Pour autant, on avait déjà pu mesurer toutes les conséquences de l’excès des mesures de privation de relations humaines, en particulier lors de la première vague du printemps 2020, en réduisant à néant l’accompagnement par les proches, en particulier dans les derniers instants de vie. Depuis des décennies, les professionnels de la gérontologie savent que « nos vieux » peuvent mourir d’isolement et de solitude, sans compter les conséquences psychiques pour ceux qui leurs survivent. Malheureusement, tous les managers ne sont pas formés à la gestion du risque et confondent souvent le risque avec la notion de mise en danger, surestiment le risque pénal théorique et sous-estiment les dangers réels subis par les plus vulnérables de ces excès de mesures. A l’aube de cette année 2024, notre société prend conscience que le risque zéro n’existe pas, dans le champ de la santé bien sûr, mais aussi sur le plan de la sécurité intérieure (terrorisme) ou environnemental.
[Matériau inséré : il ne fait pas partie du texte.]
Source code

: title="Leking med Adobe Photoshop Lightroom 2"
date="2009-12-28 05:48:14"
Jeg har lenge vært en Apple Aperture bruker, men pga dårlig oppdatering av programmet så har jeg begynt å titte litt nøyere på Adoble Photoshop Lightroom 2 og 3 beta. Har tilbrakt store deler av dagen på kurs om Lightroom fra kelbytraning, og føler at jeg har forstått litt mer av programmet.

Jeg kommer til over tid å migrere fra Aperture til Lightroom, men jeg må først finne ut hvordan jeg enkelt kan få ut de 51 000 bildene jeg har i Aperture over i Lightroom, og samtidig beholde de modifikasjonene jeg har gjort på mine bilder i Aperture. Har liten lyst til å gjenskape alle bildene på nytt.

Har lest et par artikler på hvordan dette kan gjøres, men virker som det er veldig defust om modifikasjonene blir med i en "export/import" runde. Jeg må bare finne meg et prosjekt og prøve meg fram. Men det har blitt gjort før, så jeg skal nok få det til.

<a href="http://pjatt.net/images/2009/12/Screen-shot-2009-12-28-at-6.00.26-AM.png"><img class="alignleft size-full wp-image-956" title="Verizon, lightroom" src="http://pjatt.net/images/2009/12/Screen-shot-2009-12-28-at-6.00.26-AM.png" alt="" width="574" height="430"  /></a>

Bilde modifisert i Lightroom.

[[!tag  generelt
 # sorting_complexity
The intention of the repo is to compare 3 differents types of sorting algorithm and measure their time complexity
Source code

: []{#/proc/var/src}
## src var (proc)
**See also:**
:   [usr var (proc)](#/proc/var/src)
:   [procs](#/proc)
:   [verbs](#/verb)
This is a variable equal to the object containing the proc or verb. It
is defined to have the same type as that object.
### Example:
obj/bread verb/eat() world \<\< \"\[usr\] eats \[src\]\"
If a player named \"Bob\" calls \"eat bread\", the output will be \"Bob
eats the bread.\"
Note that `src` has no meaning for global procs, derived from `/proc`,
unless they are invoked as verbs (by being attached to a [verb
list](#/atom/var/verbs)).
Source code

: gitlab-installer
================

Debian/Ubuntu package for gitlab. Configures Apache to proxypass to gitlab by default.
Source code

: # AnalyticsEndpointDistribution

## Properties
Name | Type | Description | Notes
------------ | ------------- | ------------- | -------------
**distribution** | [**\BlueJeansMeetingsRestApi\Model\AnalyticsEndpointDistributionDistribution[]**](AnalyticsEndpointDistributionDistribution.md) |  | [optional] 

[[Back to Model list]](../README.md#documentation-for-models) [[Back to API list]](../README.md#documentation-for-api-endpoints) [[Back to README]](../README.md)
La démocratie en santé comme solution collective

Le renforcement d’une démarche éthique et de la prise en charge globale des soins palliatifs et d’accompagnement doivent trouver toute leur place dans la formation continue de tous les personnels et pas seulement des professionnels du soin, en n’oubliant pas d’y intégrer les directions administratives. Le principe de subsidiarité doit « donner la main » aux équipes de proximité pour s’appliquer de manière totalement adaptée aux situations locales. L’intelligence collective est au cœur du processus au service de la personne accueillie et de ses proches et pourra s’appuyer sur le Comité de direction, avec concertation collégiale systématique du médecin coordonnateur et des équipes, après sollicitation de l’avis du Conseil de Vie Sociale. Cette démarche est garante des droits de la personne accueillie et de ses proches.

Dans notre secteur d’activité, on est à présent soulagé que les retours d’expérience portent leurs fruits. Les recommandations de la Défenseure des droits (2) ou plus récemment le rapport de Laurent Fremont (3), fort de ses 23 recommandations, viennent consolider ce « droit de recevoir et de visiter » et plus globalement ce droit (et ce devoir) de restaurer les liens et la confiance.

En synthèse, « on avance en marchant » ; ce retour d’expérience vient consolider le droit à l’autonomie, du patient/résident acteur ; il conforte la démarche décisionnelle coconstruite pour mieux stabiliser nos décisions, réduire l’incertitude, et prendre en compte le bénéfice/risque de toute décision, sur le plan individuel comme sur le plan collectif. La démocratie participative en santé est renforcée. Les Conseils de Vie Sociale, ouverts aux personnalités extérieures en constituent une pierre angulaire.

Notes de fin de page

(1) CCNE Bulletin n°1 du 23 mars 2020 : Enjeux éthiques face à la pandémie.

(2) Suivi des recommandations du rapport sur les droits fondamentaux des personnes âgées accueillies en Ehpad – Défenseur des droits - janvier 2023.

(3) Mission droit de visite et lien de confiance – Gouvernement - novembre 2023.

 

Eric Kariger, gériatre-directeur médical et éthique- Maisons de famille France

 

Avec trois ans de recul

Près de 800 millions de personnes infectées confirmées ont été recensées avec pour conséquence au moins sept millions de décès. Deux observations doivent être faites :

  • On a pu objectiver souvent un anachronisme entre les recommandations nationales et l’évolution épidémiologique sur le terrain avec souvent beaucoup de retard dans leur actualisation ;
  • On a pu observer des directions de groupes institutionnels ou des comportements individuels qui maintenaient des mesures de précaution au-delà de la réalité du risque épidémique ou d’une analyse tronquée du risque global.